If you look carefully at this circuit, you'll notice it's impossible for a letter to be encrypted as itself, which turned out to be a fatal cryptographic weakness.
Finally, to prevent the Enigma from being a simple substitution cipher, every single time a letter was entered, the rotors advanced by one spot, sort of like an odometer in a car.
So if you entered the text A-A-A, it might come out as B-D-K, where the substitution mapping changed with every key press.
The Enigma was a tough cookie to crack, for sure.
But as we discussed in Episode 15, Alan Turing and his colleagues at Bletchley Park were able to break Enigma codes and largely automate the process.
But with the advent of computers, cryptography moved from hardware into software.
One of the earliest software ciphers to become widespread was the Data Encryption Standard developed by IBM and the NSA in 1977.
DES, as it was known, originally used binary keys that were 56 bits long, which means that there are 2 to the 56, or about 72 quadrillion different keys.
Back in 1977, that meant that nobody - except perhaps the NSA - had enough computing power to brute-force all possible keys.
But, by 1999, a quarter-million dollar computer could try every possible DES key in just two days, rendering the cipher insecure.
So, in 2001, the Advanced Encryption Standard (AES) was finalized and published.
AES is designed to use much bigger keys - 128, 192 or 256 bits in size - making brute force attacks much, much harder.
For a 128-bit keys, you'd need trillions of years to try every combination, even if you used every single computer on the planet today.

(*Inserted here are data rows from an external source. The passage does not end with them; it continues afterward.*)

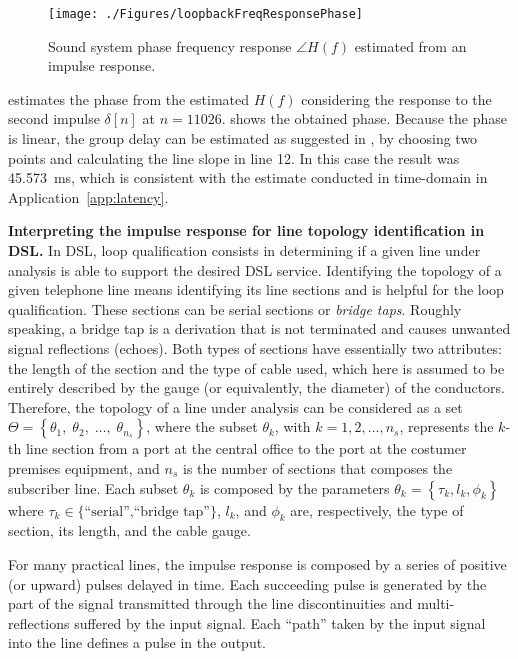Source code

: \begin{figure}
\centering
\texttt{[image: ./Figures/loopbackFreqResponsePhase]}
\caption{Sound system phase frequency response $\angle{H(f)}$ estimated from an impulse response.\label{fig:loopbackFreqResponsePhase}}
\end{figure}

 estimates the phase from the estimated $H(f)$ considering the response to the second impulse $\delta[n]$ at $n=11026$.
 shows the obtained phase.
Because the phase is linear, the group delay can be estimated as suggested in
, by choosing two points and calculating the line slope in line 12.
In this case the result was 45.573~ms, which is consistent with the estimate
conducted in time-domain in Application~\ref{app:latency}.
\eApplication

\bApplication \textbf{Interpreting the impulse response for line topology identification in DSL.}
In DSL, loop qualification consists in determining if a given line under analysis is able to support the desired DSL service. Identifying the topology of a given telephone line means identifying its line sections and is helpful for the loop qualification. These sections can be serial sections or \emph{bridge taps}. Roughly speaking, a bridge tap is a derivation that is not terminated and causes unwanted signal reflections (echoes). Both types of sections have essentially two attributes: the length of the section and the type of cable used, which here is assumed to be entirely described by the gauge (or equivalently, the diameter) of the conductors. Therefore, the topology of a line under analysis can be considered as a set
$\Theta  = \left\{ {{\theta _1},\;{\theta _2},\; \ldots ,\;{\theta _{{n_s}}}} \right\}$,
where the subset $\theta_{k}$, with $k = 1, 2, ..., n_{s}$, represents the $k$-th line section from a port at the central office to the port at the costumer premises equipment, and $n_{s}$ is the number of sections that composes the subscriber line. Each subset $\theta_{k}$ is composed by the parameters
${\theta _k} = \left\{ {{\tau _k},{l_k},{\phi _k}} \right\}$
where $\tau _k \in \{\textrm{``serial'',``bridge tap''}\}$, $l_k$, and $\phi _k$ are, respectively, the type of section, its length, and the cable gauge.

For many practical lines, the impulse response is composed by a series of positive (or upward) pulses delayed in time. Each succeeding pulse is generated by the part of the signal transmitted through the line discontinuities and multi-reflections suffered by the input signal. Each ``path'' taken by the input signal into the line defines a pulse in the output.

So you better get started!
AES chops data up into 16-byte blocks, and then applies a series of substitutions and permutations, based on the key value, plus some other operations to obscure the message, and this process is repeated ten or more times for each block.
You might be wondering: why only ten rounds?
Or why only 128 bit keys, and not ten thousand bit keys?
Well, it's a performance tradeoff.
If it took hours to encrypt and send an email, or minutes to connect to a secure website, people wouldn't use it.
AES balances performance and security to provide practical cryptography.
Today, AES is used everywhere, from encrypting files on iPhones and transmitting data over WiFi with WPA2, to accessing websites using HTTPS.
So far, the cryptographic techniques we've discussed rely on keys that are known by both sender and recipient.
The sender encrypts a message using a key, and the recipient decrypts it using the same key.
In the old days, keys would be shared by voice, or physically; for example, the Germans distributed codebooks with daily settings for their Enigma machines.
But this strategy could never work in the internet era.
Imagine having to crack open a codebook to connect to youtube!
What's needed is a way for a server to send a secret key over the public internet to a user wishing to connect securely.
It seems like that wouldn't be secure, because if the key is sent in the open and intercepted by a hacker, couldn't they use that to decrypt all communication between the two?
The solution is key exchange!
- An algorithm that lets two computers agree on a key without ever sending one.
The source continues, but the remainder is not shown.